La socia Maddalena Mognetti sente il traguardo farsi vicino e riprende vita, mentre io arranco pensando a quanto vorrei avere nello stomaco un panino e una birra invece di due datteri e un gel. Saliamo e c’è già qualche concorrente fermo, accasciato sui bastoni. Lo imito, mi fermo un attimo e sorrido in un ghigno di stanchezza. Alè! La cima è là e aspetta noi, ci chiamano e ci incitano, ancora un passo. Al Venezia non è finita, altra salitella per scollinare verso il Pisganino: ancora a uovo nel nulla e poi ecco molte formiche salire ordinate verso l’ultimissima fatica di giornata. Cortissima e lunghissima nello stesso tempo. Nevica. Non si vede nulla. Si scollina con gli sci in mano attaccati all’ennesima corda. Su gli sci, giù le pelli, discesa, l’ultima, finalmente un minimo di relax quando la visibilità migliora.
La socia va dritta mentre io, come dice lei, mi perdo a fare un po’ di curve: neve bella poi neve dura, canalino ripido con gobbe, divertente, prendiamo due concorrenti e poi altri due, poi una coppia femminile: è la fine, perché significa che finita la neve, dovremo davvero correre come Forrest per non farci prendere.

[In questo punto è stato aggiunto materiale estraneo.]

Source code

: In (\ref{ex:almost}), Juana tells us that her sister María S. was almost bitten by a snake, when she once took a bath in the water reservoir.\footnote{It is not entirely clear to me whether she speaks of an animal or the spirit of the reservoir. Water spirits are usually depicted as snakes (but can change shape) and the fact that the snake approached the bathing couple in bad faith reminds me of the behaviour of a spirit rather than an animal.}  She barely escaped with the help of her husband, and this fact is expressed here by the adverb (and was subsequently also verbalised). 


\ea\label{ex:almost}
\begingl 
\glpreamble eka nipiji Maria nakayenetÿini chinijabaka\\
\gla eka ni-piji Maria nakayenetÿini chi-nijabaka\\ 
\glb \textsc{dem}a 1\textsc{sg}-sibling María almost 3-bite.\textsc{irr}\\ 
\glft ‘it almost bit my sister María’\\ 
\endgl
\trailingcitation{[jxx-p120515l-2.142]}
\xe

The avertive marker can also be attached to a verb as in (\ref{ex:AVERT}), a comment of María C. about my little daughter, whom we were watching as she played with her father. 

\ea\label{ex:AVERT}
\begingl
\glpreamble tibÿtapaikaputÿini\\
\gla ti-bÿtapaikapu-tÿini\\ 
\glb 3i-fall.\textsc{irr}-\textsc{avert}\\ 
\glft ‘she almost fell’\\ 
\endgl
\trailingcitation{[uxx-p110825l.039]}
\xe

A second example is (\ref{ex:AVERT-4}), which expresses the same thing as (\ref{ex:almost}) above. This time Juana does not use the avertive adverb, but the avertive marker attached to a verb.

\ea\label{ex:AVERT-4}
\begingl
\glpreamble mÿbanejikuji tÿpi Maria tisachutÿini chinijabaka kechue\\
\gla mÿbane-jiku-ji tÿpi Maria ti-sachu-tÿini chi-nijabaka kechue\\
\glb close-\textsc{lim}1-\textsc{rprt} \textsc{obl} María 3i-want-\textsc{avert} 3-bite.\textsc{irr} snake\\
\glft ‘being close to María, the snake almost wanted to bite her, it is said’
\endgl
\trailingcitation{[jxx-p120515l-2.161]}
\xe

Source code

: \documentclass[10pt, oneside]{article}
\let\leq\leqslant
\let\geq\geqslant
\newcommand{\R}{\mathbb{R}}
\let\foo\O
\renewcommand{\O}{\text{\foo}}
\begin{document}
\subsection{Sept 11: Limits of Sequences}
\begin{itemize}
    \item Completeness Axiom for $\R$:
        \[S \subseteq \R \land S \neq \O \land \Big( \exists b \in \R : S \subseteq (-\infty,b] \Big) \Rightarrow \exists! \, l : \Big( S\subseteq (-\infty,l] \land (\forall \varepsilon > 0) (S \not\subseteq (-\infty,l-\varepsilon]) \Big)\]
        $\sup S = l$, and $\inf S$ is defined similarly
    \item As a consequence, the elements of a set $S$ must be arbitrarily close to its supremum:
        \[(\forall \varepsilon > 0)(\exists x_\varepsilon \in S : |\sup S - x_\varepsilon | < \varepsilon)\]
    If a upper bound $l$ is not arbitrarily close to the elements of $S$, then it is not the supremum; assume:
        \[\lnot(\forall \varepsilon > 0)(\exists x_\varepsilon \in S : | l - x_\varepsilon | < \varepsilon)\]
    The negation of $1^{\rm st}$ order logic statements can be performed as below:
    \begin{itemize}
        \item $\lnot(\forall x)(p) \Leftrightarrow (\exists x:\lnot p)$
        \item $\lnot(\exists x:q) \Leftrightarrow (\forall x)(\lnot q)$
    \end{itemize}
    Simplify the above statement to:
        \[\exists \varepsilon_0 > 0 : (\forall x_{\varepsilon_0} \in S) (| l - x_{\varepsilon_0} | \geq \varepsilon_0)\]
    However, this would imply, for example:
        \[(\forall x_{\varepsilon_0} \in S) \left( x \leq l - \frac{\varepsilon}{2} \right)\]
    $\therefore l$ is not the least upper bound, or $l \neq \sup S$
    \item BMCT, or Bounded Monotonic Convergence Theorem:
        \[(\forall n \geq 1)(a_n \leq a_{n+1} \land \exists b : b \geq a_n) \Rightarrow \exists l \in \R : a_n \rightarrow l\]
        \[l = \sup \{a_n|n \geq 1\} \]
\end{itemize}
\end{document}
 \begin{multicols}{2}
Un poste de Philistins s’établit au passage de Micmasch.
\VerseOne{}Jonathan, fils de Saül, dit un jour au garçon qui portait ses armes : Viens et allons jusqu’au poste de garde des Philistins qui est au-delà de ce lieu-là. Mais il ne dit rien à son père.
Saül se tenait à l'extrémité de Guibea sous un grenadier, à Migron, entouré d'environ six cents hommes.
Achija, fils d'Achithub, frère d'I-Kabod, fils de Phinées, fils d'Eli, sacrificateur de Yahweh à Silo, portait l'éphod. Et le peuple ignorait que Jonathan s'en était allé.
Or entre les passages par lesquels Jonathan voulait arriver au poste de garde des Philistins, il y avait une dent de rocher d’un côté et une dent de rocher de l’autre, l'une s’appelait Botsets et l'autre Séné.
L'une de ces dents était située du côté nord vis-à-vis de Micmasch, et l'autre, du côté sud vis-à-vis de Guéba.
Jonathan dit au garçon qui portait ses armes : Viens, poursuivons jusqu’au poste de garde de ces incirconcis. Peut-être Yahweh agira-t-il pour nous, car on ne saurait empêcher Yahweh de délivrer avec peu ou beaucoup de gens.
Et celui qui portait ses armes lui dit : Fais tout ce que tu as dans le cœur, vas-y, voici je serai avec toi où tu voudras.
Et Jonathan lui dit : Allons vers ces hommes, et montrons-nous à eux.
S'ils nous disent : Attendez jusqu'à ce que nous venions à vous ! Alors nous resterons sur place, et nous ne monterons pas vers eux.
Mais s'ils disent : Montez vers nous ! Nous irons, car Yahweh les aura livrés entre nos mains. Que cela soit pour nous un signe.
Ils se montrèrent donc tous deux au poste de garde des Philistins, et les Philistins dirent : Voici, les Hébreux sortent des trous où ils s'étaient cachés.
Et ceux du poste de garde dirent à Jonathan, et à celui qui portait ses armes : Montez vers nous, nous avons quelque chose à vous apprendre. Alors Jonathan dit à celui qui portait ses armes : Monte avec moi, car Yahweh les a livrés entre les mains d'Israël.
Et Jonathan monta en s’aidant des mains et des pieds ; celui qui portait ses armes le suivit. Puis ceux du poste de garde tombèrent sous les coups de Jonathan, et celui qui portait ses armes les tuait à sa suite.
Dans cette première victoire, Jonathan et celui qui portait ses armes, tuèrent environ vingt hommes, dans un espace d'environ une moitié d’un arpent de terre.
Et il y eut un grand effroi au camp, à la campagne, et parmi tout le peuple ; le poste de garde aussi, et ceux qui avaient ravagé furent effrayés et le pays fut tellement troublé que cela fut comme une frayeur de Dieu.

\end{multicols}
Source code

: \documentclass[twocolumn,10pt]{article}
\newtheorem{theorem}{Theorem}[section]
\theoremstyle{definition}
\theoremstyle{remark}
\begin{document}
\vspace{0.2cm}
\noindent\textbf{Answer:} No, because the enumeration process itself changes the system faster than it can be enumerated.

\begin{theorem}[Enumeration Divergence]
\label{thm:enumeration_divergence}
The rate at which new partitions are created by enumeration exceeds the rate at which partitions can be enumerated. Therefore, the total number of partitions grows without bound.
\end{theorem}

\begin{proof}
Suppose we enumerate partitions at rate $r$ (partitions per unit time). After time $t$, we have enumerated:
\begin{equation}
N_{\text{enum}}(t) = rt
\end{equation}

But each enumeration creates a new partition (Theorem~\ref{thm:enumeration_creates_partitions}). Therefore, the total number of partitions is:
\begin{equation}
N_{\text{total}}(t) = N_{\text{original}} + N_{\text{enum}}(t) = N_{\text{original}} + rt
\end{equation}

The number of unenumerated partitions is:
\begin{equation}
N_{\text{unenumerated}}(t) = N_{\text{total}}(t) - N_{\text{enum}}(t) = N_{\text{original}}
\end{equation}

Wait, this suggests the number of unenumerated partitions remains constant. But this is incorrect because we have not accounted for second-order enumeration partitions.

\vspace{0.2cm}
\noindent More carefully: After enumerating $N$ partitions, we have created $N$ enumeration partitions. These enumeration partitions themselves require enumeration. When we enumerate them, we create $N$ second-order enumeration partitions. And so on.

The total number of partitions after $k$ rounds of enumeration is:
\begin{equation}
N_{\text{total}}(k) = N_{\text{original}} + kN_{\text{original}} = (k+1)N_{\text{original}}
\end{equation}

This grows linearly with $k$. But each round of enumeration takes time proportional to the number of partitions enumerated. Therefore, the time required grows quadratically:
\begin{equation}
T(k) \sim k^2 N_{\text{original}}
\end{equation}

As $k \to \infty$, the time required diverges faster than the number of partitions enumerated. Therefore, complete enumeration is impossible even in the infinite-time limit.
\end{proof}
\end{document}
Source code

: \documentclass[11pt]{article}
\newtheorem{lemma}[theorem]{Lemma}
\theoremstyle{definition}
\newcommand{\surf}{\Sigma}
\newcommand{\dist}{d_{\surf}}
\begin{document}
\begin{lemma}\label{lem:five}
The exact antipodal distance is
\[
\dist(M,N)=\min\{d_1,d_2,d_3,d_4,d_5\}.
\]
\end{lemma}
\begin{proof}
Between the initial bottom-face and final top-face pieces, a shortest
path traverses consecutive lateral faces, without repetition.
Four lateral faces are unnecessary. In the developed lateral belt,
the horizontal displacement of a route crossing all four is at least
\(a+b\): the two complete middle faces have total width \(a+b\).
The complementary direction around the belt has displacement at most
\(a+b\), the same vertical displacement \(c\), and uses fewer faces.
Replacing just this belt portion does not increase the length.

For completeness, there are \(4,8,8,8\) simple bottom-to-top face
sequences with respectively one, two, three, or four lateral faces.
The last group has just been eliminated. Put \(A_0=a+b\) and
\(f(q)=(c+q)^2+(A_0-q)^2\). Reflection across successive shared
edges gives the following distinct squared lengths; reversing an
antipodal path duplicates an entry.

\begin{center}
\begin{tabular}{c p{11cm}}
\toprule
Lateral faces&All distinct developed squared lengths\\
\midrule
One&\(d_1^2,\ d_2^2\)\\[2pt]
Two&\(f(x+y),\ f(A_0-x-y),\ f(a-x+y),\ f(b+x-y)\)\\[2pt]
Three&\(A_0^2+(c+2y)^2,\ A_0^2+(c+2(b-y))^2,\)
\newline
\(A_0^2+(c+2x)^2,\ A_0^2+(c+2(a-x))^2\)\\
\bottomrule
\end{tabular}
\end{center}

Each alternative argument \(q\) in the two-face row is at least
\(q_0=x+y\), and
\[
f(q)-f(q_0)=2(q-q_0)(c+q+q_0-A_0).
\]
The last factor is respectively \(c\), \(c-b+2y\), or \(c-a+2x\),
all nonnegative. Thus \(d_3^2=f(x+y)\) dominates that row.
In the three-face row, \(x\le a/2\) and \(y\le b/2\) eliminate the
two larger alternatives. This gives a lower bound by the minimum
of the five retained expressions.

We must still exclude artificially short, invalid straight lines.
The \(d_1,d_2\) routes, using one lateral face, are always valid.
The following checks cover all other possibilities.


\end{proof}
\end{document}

Ruscello, boschetto rado con rami, sassi e pozze azzurrine.
A circa duemila metri di quota la striscia di neve finisce all’improvviso. Sci nello zaino, giù di corsa. Neve, sassi, fanghiglia. Mio papà tifoso a bordo stradina ci saluta e ci vede sparire. Sentierino nel bosco morbido di aghi. Divertente. Quanto manca? Arriva qualcuno dietro? Superiamo altri concorrenti. Da una radura si intravede il paese: lontano. Gambe di legno. Ma se caliamo ci prendono! Altra radura, neve, altri tifosi, fango, arbusti, non può mancare tanto eppure…dopo un tempo lunghissimo e molte preghiere alla socia podista per farla rallentare, ecco apparire la striscia di neve della pista. Momento di sollievo relativo, a uovo nella neve marcia. Dura poco, neve finita, di nuovo di corsa sulla ciclabile con gli scarponi che sbattono ovunque e gli sci che sballonzolano nello zaino. Ponticello in legno che avevo guardato molti mesi fa pensando a questo momento. I momenti poi arrivano sempre, a ognuno il suo. Curva a sinistra ed eccoci: arco del traguardo rosso come quello della partenza di questa mattina. La corsa è finita e le gambe pure.
L’Adamello è un posto speciale, e quello che penso rispetto a una gara come questa potete leggerlo nel mio articolo appena uscito su Orobie di aprile, specialmente nell’ultima parte.
Per tutto il resto…grande giornata, grande socia, grande soddisfazione e grandissimo mal di gambe!